- **What the exercise asks**
The task calls for each record to be given again unchanged, minus any pictures.

####

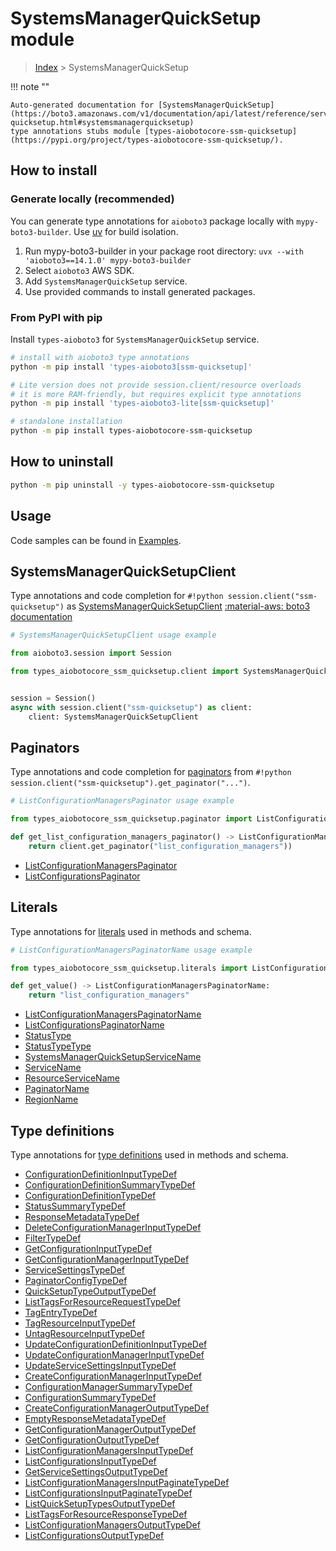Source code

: # SystemsManagerQuickSetup module

> [Index](../README.md) > SystemsManagerQuickSetup


!!! note ""

    Auto-generated documentation for [SystemsManagerQuickSetup](https://boto3.amazonaws.com/v1/documentation/api/latest/reference/services/ssm-quicksetup.html#systemsmanagerquicksetup)
    type annotations stubs module [types-aiobotocore-ssm-quicksetup](https://pypi.org/project/types-aiobotocore-ssm-quicksetup/).

## How to install

### Generate locally (recommended)

You can generate type annotations for `aioboto3` package locally with `mypy-boto3-builder`.
Use [uv](https://docs.astral.sh/uv/getting-started/installation/) for build isolation.

1. Run mypy-boto3-builder in your package root directory: `uvx --with 'aioboto3==14.1.0' mypy-boto3-builder`
1. Select `aioboto3` AWS SDK.
1. Add `SystemsManagerQuickSetup` service.
1. Use provided commands to install generated packages.



### From PyPI with pip

Install `types-aioboto3` for `SystemsManagerQuickSetup` service.

```bash
# install with aioboto3 type annotations
python -m pip install 'types-aioboto3[ssm-quicksetup]'

# Lite version does not provide session.client/resource overloads
# it is more RAM-friendly, but requires explicit type annotations
python -m pip install 'types-aioboto3-lite[ssm-quicksetup]'

# standalone installation
python -m pip install types-aiobotocore-ssm-quicksetup
```



## How to uninstall

```bash
python -m pip uninstall -y types-aiobotocore-ssm-quicksetup
```

## Usage

Code samples can be found in [Examples](./usage.md).

## SystemsManagerQuickSetupClient

Type annotations and code completion for  `#!python session.client("ssm-quicksetup")` as [SystemsManagerQuickSetupClient](./client.md)
[:material-aws: boto3 documentation](https://boto3.amazonaws.com/v1/documentation/api/latest/reference/services/ssm-quicksetup.html#SystemsManagerQuickSetup.Client)

```python
# SystemsManagerQuickSetupClient usage example

from aioboto3.session import Session

from types_aiobotocore_ssm_quicksetup.client import SystemsManagerQuickSetupClient


session = Session()
async with session.client("ssm-quicksetup") as client:
    client: SystemsManagerQuickSetupClient
```


## Paginators

Type annotations and code completion for
[paginators](./paginators.md)
from `#!python session.client("ssm-quicksetup").get_paginator("...")`.

```python
# ListConfigurationManagersPaginator usage example

from types_aiobotocore_ssm_quicksetup.paginator import ListConfigurationManagersPaginator

def get_list_configuration_managers_paginator() -> ListConfigurationManagersPaginator:
    return client.get_paginator("list_configuration_managers"))
```

- [ListConfigurationManagersPaginator](./paginators.md#listconfigurationmanagerspaginator)
- [ListConfigurationsPaginator](./paginators.md#listconfigurationspaginator)








## Literals

Type annotations for [literals](./literals.md) used in methods and schema.

```python
# ListConfigurationManagersPaginatorName usage example

from types_aiobotocore_ssm_quicksetup.literals import ListConfigurationManagersPaginatorName

def get_value() -> ListConfigurationManagersPaginatorName:
    return "list_configuration_managers"
```

- [ListConfigurationManagersPaginatorName](./literals.md#listconfigurationmanagerspaginatorname)
- [ListConfigurationsPaginatorName](./literals.md#listconfigurationspaginatorname)
- [StatusType](./literals.md#statustype)
- [StatusTypeType](./literals.md#statustypetype)
- [SystemsManagerQuickSetupServiceName](./literals.md#systemsmanagerquicksetupservicename)
- [ServiceName](./literals.md#servicename)
- [ResourceServiceName](./literals.md#resourceservicename)
- [PaginatorName](./literals.md#paginatorname)
- [RegionName](./literals.md#regionname)




## Type definitions

Type annotations for [type definitions](./type_defs.md) used in methods and schema.

- [ConfigurationDefinitionInputTypeDef](./type_defs.md#configurationdefinitioninputtypedef)
- [ConfigurationDefinitionSummaryTypeDef](./type_defs.md#configurationdefinitionsummarytypedef)
- [ConfigurationDefinitionTypeDef](./type_defs.md#configurationdefinitiontypedef)
- [StatusSummaryTypeDef](./type_defs.md#statussummarytypedef)
- [ResponseMetadataTypeDef](./type_defs.md#responsemetadatatypedef)
- [DeleteConfigurationManagerInputTypeDef](./type_defs.md#deleteconfigurationmanagerinputtypedef)
- [FilterTypeDef](./type_defs.md#filtertypedef)
- [GetConfigurationInputTypeDef](./type_defs.md#getconfigurationinputtypedef)
- [GetConfigurationManagerInputTypeDef](./type_defs.md#getconfigurationmanagerinputtypedef)
- [ServiceSettingsTypeDef](./type_defs.md#servicesettingstypedef)
- [PaginatorConfigTypeDef](./type_defs.md#paginatorconfigtypedef)
- [QuickSetupTypeOutputTypeDef](./type_defs.md#quicksetuptypeoutputtypedef)
- [ListTagsForResourceRequestTypeDef](./type_defs.md#listtagsforresourcerequesttypedef)
- [TagEntryTypeDef](./type_defs.md#tagentrytypedef)
- [TagResourceInputTypeDef](./type_defs.md#tagresourceinputtypedef)
- [UntagResourceInputTypeDef](./type_defs.md#untagresourceinputtypedef)
- [UpdateConfigurationDefinitionInputTypeDef](./type_defs.md#updateconfigurationdefinitioninputtypedef)
- [UpdateConfigurationManagerInputTypeDef](./type_defs.md#updateconfigurationmanagerinputtypedef)
- [UpdateServiceSettingsInputTypeDef](./type_defs.md#updateservicesettingsinputtypedef)
- [CreateConfigurationManagerInputTypeDef](./type_defs.md#createconfigurationmanagerinputtypedef)
- [ConfigurationManagerSummaryTypeDef](./type_defs.md#configurationmanagersummarytypedef)
- [ConfigurationSummaryTypeDef](./type_defs.md#configurationsummarytypedef)
- [CreateConfigurationManagerOutputTypeDef](./type_defs.md#createconfigurationmanageroutputtypedef)
- [EmptyResponseMetadataTypeDef](./type_defs.md#emptyresponsemetadatatypedef)
- [GetConfigurationManagerOutputTypeDef](./type_defs.md#getconfigurationmanageroutputtypedef)
- [GetConfigurationOutputTypeDef](./type_defs.md#getconfigurationoutputtypedef)
- [ListConfigurationManagersInputTypeDef](./type_defs.md#listconfigurationmanagersinputtypedef)
- [ListConfigurationsInputTypeDef](./type_defs.md#listconfigurationsinputtypedef)
- [GetServiceSettingsOutputTypeDef](./type_defs.md#getservicesettingsoutputtypedef)
- [ListConfigurationManagersInputPaginateTypeDef](./type_defs.md#listconfigurationmanagersinputpaginatetypedef)
- [ListConfigurationsInputPaginateTypeDef](./type_defs.md#listconfigurationsinputpaginatetypedef)
- [ListQuickSetupTypesOutputTypeDef](./type_defs.md#listquicksetuptypesoutputtypedef)
- [ListTagsForResourceResponseTypeDef](./type_defs.md#listtagsforresourceresponsetypedef)
- [ListConfigurationManagersOutputTypeDef](./type_defs.md#listconfigurationmanagersoutputtypedef)
- [ListConfigurationsOutputTypeDef](./type_defs.md#listconfigurationsoutputtypedef)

####

- **Output of the task**
Source code

: # SystemsManagerQuickSetup module

> [Index](../README.md) > SystemsManagerQuickSetup


!!! note ""

    Auto-generated documentation for [SystemsManagerQuickSetup](https://boto3.amazonaws.com/v1/documentation/api/latest/reference/services/ssm-quicksetup.html#systemsmanagerquicksetup)
    type annotations stubs module [types-aiobotocore-ssm-quicksetup](https://pypi.org/project/types-aiobotocore-ssm-quicksetup/).

## How to install

### Generate locally (recommended)

You can generate type annotations for `aioboto3` package locally with `mypy-boto3-builder`.
Use [uv](https://docs.astral.sh/uv/getting-started/installation/) for build isolation.

1. Run mypy-boto3-builder in your package root directory: `uvx --with 'aioboto3==14.1.0' mypy-boto3-builder`
1. Select `aioboto3` AWS SDK.
1. Add `SystemsManagerQuickSetup` service.
1. Use provided commands to install generated packages.



### From PyPI with pip

Install `types-aioboto3` for `SystemsManagerQuickSetup` service.

```bash
# install with aioboto3 type annotations
python -m pip install 'types-aioboto3[ssm-quicksetup]'

# Lite version does not provide session.client/resource overloads
# it is more RAM-friendly, but requires explicit type annotations
python -m pip install 'types-aioboto3-lite[ssm-quicksetup]'

# standalone installation
python -m pip install types-aiobotocore-ssm-quicksetup
```



## How to uninstall

```bash
python -m pip uninstall -y types-aiobotocore-ssm-quicksetup
```

## Usage

Code samples can be found in [Examples](./usage.md).

## SystemsManagerQuickSetupClient

Type annotations and code completion for  `#!python session.client("ssm-quicksetup")` as [SystemsManagerQuickSetupClient](./client.md)
[:material-aws: boto3 documentation](https://boto3.amazonaws.com/v1/documentation/api/latest/reference/services/ssm-quicksetup.html#SystemsManagerQuickSetup.Client)

```python
# SystemsManagerQuickSetupClient usage example

from aioboto3.session import Session

from types_aiobotocore_ssm_quicksetup.client import SystemsManagerQuickSetupClient


session = Session()
async with session.client("ssm-quicksetup") as client:
    client: SystemsManagerQuickSetupClient
```


## Paginators

Type annotations and code completion for
[paginators](./paginators.md)
from `#!python session.client("ssm-quicksetup").get_paginator("...")`.

```python
# ListConfigurationManagersPaginator usage example

from types_aiobotocore_ssm_quicksetup.paginator import ListConfigurationManagersPaginator

def get_list_configuration_managers_paginator() -> ListConfigurationManagersPaginator:
    return client.get_paginator("list_configuration_managers"))
```

- [ListConfigurationManagersPaginator](./paginators.md#listconfigurationmanagerspaginator)
- [ListConfigurationsPaginator](./paginators.md#listconfigurationspaginator)








## Literals

Type annotations for [literals](./literals.md) used in methods and schema.

```python
# ListConfigurationManagersPaginatorName usage example

from types_aiobotocore_ssm_quicksetup.literals import ListConfigurationManagersPaginatorName

def get_value() -> ListConfigurationManagersPaginatorName:
    return "list_configuration_managers"
```

- [ListConfigurationManagersPaginatorName](./literals.md#listconfigurationmanagerspaginatorname)
- [ListConfigurationsPaginatorName](./literals.md#listconfigurationspaginatorname)
- [StatusType](./literals.md#statustype)
- [StatusTypeType](./literals.md#statustypetype)
- [SystemsManagerQuickSetupServiceName](./literals.md#systemsmanagerquicksetupservicename)
- [ServiceName](./literals.md#servicename)
- [ResourceServiceName](./literals.md#resourceservicename)
- [PaginatorName](./literals.md#paginatorname)
- [RegionName](./literals.md#regionname)




## Type definitions

Type annotations for [type definitions](./type_defs.md) used in methods and schema.

- [ConfigurationDefinitionInputTypeDef](./type_defs.md#configurationdefinitioninputtypedef)
- [ConfigurationDefinitionSummaryTypeDef](./type_defs.md#configurationdefinitionsummarytypedef)
- [ConfigurationDefinitionTypeDef](./type_defs.md#configurationdefinitiontypedef)
- [StatusSummaryTypeDef](./type_defs.md#statussummarytypedef)
- [ResponseMetadataTypeDef](./type_defs.md#responsemetadatatypedef)
- [DeleteConfigurationManagerInputTypeDef](./type_defs.md#deleteconfigurationmanagerinputtypedef)
- [FilterTypeDef](./type_defs.md#filtertypedef)
- [GetConfigurationInputTypeDef](./type_defs.md#getconfigurationinputtypedef)
- [GetConfigurationManagerInputTypeDef](./type_defs.md#getconfigurationmanagerinputtypedef)
- [ServiceSettingsTypeDef](./type_defs.md#servicesettingstypedef)
- [PaginatorConfigTypeDef](./type_defs.md#paginatorconfigtypedef)
- [QuickSetupTypeOutputTypeDef](./type_defs.md#quicksetuptypeoutputtypedef)
- [ListTagsForResourceRequestTypeDef](./type_defs.md#listtagsforresourcerequesttypedef)
- [TagEntryTypeDef](./type_defs.md#tagentrytypedef)
- [TagResourceInputTypeDef](./type_defs.md#tagresourceinputtypedef)
- [UntagResourceInputTypeDef](./type_defs.md#untagresourceinputtypedef)
- [UpdateConfigurationDefinitionInputTypeDef](./type_defs.md#updateconfigurationdefinitioninputtypedef)
- [UpdateConfigurationManagerInputTypeDef](./type_defs.md#updateconfigurationmanagerinputtypedef)
- [UpdateServiceSettingsInputTypeDef](./type_defs.md#updateservicesettingsinputtypedef)
- [CreateConfigurationManagerInputTypeDef](./type_defs.md#createconfigurationmanagerinputtypedef)
- [ConfigurationManagerSummaryTypeDef](./type_defs.md#configurationmanagersummarytypedef)
- [ConfigurationSummaryTypeDef](./type_defs.md#configurationsummarytypedef)
- [CreateConfigurationManagerOutputTypeDef](./type_defs.md#createconfigurationmanageroutputtypedef)
- [EmptyResponseMetadataTypeDef](./type_defs.md#emptyresponsemetadatatypedef)
- [GetConfigurationManagerOutputTypeDef](./type_defs.md#getconfigurationmanageroutputtypedef)
- [GetConfigurationOutputTypeDef](./type_defs.md#getconfigurationoutputtypedef)
- [ListConfigurationManagersInputTypeDef](./type_defs.md#listconfigurationmanagersinputtypedef)
- [ListConfigurationsInputTypeDef](./type_defs.md#listconfigurationsinputtypedef)
- [GetServiceSettingsOutputTypeDef](./type_defs.md#getservicesettingsoutputtypedef)
- [ListConfigurationManagersInputPaginateTypeDef](./type_defs.md#listconfigurationmanagersinputpaginatetypedef)
- [ListConfigurationsInputPaginateTypeDef](./type_defs.md#listconfigurationsinputpaginatetypedef)
- [ListQuickSetupTypesOutputTypeDef](./type_defs.md#listquicksetuptypesoutputtypedef)
- [ListTagsForResourceResponseTypeDef](./type_defs.md#listtagsforresourceresponsetypedef)
- [ListConfigurationManagersOutputTypeDef](./type_defs.md#listconfigurationmanagersoutputtypedef)
- [ListConfigurationsOutputTypeDef](./type_defs.md#listconfigurationsoutputtypedef)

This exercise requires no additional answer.